Me encanta buscar definiciones de palabras que se usan diariamente, para ser consciente de su significado. Hoy he buscado vocación, que en su primera acepción significa «Inspiración con que Dios llama a algún estado, especialmente al de religión».

Entonces he recordado que esta palabra suele ser compañera inseparable de «periodismo» o «periodista». «Es un periodista vocacional», «hay que tener vocación para ser periodista o escritor», «el periodismo es vocacional». Pero, el periodismo desde finales del siglo XVIII es una profesión.  La profesionalidad del periodismo se consolidó en el siglo XIX con el impulso de la prensa de masas y se constató que el periodista ejercía una profesión que aprendía en la Universidad con la creación de la primera facultad de Periodismo en la Universidad de Columbia de Nueva York en 1903, gracias a Joseph Pulitzer.

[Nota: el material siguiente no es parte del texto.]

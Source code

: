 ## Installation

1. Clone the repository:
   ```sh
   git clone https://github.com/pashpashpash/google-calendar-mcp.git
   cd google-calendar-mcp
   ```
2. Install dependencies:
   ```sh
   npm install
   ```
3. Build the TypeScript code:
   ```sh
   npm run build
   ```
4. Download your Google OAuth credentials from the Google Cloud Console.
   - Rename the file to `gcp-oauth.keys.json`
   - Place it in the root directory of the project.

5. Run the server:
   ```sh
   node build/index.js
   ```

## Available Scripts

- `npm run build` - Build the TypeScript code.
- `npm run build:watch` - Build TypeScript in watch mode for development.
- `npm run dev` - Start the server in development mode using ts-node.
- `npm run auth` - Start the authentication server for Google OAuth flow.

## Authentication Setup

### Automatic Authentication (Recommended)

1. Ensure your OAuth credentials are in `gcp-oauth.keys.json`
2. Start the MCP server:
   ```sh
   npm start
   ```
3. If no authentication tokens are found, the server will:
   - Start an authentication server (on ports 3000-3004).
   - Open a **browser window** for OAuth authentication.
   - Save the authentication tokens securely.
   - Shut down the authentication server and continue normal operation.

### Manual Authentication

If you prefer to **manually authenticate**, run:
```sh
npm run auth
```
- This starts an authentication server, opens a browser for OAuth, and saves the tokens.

Este periodista se preguntaba:

¿Debe limitarse a lo que ofrece la educación autodidacta la profesión más exigente de todas, la que requiere los conocimientos más amplios y profundos y los más firmes cimientos del carácter? ¿Es acaso el hombre que ejerce como crítico y profesor de todos los demás el único que no necesita ser educado en su profesión?

El tiempo le ha dado la razón y en la actualidad hay cientos de facultades de periodismo en el mundo. Con esto queda claro que el periodismo es una profesión, como lo es la de ingeniero, abogado, arquitecto o registrador de la propiedad. ¿Se puede ser registrador de la propiedad por vocación?  Está claro que se elige por dinero, que es para lo que sirve un trabajo, cuyo significado se aleja de lo espiritual de la vocación, ya que -todavía- trabajo se refiere a una «ocupación retribuida». Y ahí se encuentra la explicación de por qué se sigue atando el periodismo a la vocación: por lo mal pagado que está y el esfuerzo que requiere.

Los periodistas extienden sus jornadas durante muchas horas (diez al día es lo más habitual), están sometidos a una presión muy localizada durante unas horas o a un aburrimiento infinito durante otros momentos de la jornada en los que hay que esperar a que ocurra algo o a que haya una idea en la que trabajar.  Y después de veinte años de profesión a nadie se le ocurre hablar de vocación, sino de resignación, entrega voluntaria que alguien hace de sí poniéndose en las manos y voluntad de otra persona, según su primera acepción.